[ASSIGNMENT]
Where in the records does the word "analysis" occur? Copy each line in which it does.

[INPUT DATA]
>>>

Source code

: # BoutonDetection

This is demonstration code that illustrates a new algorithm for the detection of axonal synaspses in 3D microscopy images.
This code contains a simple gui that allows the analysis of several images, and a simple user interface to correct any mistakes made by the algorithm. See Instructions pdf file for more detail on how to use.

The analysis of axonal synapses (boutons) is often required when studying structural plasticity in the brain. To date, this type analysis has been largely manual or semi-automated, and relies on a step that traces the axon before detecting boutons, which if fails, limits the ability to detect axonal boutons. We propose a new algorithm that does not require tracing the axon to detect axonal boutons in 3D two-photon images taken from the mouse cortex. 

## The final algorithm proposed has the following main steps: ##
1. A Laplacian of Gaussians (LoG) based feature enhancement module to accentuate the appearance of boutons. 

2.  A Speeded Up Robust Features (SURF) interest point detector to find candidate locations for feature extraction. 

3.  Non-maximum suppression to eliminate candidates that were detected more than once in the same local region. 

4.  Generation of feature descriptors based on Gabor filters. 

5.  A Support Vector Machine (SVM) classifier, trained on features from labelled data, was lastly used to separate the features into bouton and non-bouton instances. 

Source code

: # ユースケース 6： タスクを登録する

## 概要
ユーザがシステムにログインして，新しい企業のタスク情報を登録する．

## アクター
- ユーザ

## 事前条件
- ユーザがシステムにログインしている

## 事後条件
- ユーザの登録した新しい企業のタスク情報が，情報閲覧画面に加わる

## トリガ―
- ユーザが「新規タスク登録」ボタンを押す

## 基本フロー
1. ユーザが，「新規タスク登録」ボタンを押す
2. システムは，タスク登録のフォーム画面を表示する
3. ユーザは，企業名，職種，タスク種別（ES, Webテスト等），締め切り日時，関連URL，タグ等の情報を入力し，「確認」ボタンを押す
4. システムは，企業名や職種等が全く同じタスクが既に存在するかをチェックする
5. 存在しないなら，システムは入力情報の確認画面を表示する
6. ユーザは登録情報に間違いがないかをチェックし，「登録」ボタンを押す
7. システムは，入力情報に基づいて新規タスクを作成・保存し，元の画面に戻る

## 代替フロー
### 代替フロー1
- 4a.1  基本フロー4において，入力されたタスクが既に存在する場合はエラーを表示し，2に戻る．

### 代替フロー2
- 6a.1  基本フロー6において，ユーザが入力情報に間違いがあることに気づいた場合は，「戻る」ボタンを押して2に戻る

<<<
>>>

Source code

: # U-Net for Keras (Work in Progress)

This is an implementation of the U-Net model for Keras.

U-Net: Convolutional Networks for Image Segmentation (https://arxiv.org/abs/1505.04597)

<<<

[TASK SOLUTION]
This code contains a simple gui that allows the analysis of several images, and a simple user interface to correct any mistakes made by the algorithm. See Instructions pdf file for more detail on how to use.
The analysis of axonal synapses (boutons) is often required when studying structural plasticity in the brain. To date, this type analysis has been largely manual or semi-automated, and relies on a step that traces the axon before detecting boutons, which if fails, limits the ability to detect axonal boutons. We propose a new algorithm that does not require tracing the axon to detect axonal boutons in 3D two-photon images taken from the mouse cortex. 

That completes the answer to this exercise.